──────── Data supplied ────────

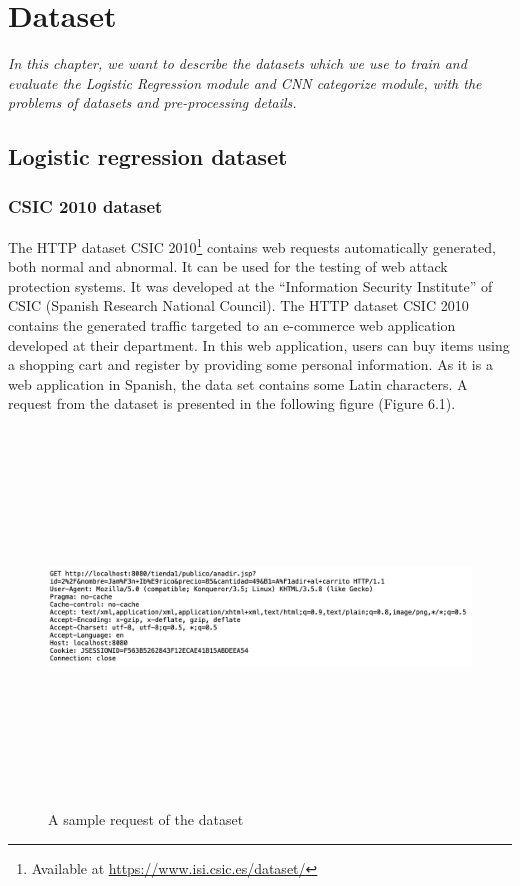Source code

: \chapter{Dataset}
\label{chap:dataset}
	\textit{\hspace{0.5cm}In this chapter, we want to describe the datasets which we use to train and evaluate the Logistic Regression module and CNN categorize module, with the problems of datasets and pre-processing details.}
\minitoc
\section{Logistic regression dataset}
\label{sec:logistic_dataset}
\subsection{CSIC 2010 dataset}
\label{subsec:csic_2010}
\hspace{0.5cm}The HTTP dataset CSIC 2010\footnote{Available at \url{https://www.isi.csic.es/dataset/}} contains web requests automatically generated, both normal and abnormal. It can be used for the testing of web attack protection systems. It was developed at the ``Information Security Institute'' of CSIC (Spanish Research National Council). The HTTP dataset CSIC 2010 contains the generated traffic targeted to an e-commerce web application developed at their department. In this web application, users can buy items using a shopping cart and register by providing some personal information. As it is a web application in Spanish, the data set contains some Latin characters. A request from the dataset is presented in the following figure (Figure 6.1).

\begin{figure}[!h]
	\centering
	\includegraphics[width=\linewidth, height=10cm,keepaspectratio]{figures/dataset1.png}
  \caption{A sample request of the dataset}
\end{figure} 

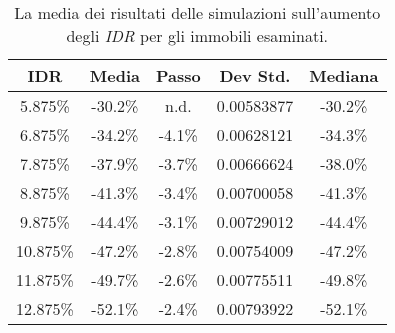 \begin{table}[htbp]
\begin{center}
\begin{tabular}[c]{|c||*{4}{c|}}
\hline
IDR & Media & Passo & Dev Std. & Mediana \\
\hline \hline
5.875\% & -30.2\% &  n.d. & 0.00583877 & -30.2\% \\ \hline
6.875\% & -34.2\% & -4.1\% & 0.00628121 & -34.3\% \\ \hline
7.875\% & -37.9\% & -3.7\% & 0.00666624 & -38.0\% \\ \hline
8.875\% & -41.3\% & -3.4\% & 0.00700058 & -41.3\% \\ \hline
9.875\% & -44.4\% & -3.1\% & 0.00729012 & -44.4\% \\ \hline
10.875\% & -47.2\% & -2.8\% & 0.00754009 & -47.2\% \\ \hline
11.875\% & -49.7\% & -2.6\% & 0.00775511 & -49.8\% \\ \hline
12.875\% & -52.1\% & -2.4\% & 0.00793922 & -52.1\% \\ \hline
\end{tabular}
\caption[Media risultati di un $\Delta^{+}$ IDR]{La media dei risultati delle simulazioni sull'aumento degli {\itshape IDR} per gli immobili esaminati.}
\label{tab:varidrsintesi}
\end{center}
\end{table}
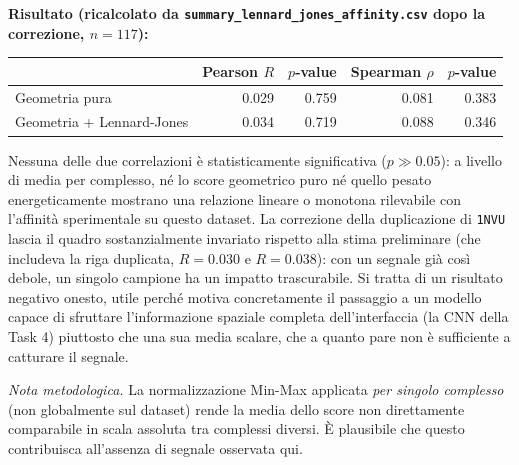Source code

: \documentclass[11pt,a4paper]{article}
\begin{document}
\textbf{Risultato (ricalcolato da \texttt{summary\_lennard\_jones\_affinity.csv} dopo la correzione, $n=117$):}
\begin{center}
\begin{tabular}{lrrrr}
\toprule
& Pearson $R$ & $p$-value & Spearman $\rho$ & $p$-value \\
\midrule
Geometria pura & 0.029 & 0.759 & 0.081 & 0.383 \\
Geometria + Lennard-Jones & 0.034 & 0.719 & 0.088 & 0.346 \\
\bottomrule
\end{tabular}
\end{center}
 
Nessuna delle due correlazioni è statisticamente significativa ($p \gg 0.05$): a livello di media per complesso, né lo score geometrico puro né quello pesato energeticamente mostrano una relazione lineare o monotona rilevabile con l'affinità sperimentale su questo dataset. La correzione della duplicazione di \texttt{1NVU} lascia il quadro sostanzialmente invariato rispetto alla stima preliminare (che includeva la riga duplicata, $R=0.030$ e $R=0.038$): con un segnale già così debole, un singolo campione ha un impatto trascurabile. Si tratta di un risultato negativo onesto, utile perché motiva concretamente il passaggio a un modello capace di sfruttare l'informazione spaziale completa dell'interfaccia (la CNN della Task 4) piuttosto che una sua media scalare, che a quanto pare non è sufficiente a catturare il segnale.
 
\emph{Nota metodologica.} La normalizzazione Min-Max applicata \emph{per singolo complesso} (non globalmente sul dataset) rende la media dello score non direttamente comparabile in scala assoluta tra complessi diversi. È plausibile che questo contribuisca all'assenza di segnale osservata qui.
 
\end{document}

────────
──────── Data supplied ────────

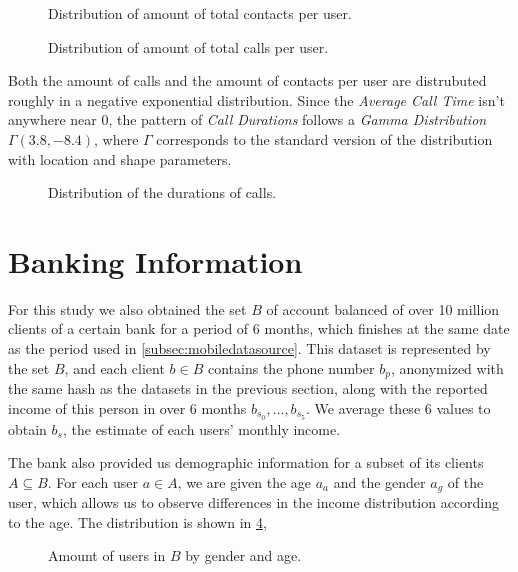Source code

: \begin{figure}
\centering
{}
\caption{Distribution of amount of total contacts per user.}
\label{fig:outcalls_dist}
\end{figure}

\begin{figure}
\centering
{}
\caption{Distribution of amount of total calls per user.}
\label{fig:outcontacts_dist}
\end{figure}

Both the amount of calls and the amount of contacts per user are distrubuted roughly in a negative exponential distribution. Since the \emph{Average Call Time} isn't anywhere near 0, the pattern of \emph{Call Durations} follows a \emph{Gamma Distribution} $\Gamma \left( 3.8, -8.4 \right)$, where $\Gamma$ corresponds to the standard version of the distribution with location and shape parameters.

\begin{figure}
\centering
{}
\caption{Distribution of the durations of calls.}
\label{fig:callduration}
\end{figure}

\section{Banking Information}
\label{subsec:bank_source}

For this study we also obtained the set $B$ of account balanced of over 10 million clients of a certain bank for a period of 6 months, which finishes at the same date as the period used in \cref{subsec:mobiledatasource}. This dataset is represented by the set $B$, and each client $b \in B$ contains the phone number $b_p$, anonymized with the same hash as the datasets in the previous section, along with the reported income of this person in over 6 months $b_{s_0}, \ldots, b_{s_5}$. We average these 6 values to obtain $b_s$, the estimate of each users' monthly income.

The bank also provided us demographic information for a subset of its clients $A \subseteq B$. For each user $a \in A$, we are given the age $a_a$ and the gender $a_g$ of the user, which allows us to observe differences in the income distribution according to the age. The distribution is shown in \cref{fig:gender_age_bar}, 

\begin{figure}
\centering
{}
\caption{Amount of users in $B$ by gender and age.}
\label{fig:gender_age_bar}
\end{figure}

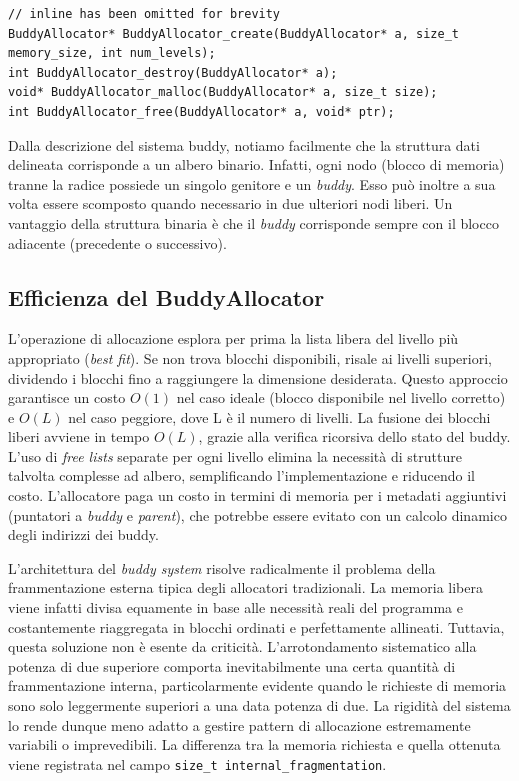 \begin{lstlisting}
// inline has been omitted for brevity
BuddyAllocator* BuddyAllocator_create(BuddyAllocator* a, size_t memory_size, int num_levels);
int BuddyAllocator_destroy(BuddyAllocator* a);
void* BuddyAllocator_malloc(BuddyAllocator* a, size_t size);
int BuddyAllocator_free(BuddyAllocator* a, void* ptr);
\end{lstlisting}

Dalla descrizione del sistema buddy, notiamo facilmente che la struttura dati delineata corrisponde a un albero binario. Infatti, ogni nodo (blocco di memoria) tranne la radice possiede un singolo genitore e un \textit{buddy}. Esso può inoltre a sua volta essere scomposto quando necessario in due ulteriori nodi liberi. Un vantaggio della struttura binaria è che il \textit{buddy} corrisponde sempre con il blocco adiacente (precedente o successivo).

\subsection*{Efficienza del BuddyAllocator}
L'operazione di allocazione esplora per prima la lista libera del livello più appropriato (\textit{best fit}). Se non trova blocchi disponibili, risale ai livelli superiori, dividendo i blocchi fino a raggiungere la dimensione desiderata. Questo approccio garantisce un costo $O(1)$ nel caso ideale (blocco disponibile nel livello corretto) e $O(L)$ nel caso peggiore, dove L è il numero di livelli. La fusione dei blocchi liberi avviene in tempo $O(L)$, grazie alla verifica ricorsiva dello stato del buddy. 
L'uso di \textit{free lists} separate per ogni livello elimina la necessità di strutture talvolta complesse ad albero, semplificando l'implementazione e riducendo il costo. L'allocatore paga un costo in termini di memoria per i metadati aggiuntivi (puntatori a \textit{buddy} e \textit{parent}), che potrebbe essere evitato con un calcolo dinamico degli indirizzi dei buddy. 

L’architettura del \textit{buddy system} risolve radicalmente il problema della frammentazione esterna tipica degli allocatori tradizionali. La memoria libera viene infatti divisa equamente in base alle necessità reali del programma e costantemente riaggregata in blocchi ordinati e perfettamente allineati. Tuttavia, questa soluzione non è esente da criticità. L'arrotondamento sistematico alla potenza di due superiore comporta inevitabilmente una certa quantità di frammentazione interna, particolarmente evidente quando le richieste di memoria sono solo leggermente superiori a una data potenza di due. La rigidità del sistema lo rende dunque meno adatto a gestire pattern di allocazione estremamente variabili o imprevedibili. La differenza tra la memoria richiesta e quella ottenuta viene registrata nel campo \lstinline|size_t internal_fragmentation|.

────────

Work order: Number of lines above with the word "tabular": supply it alone.

Completed exercise: 4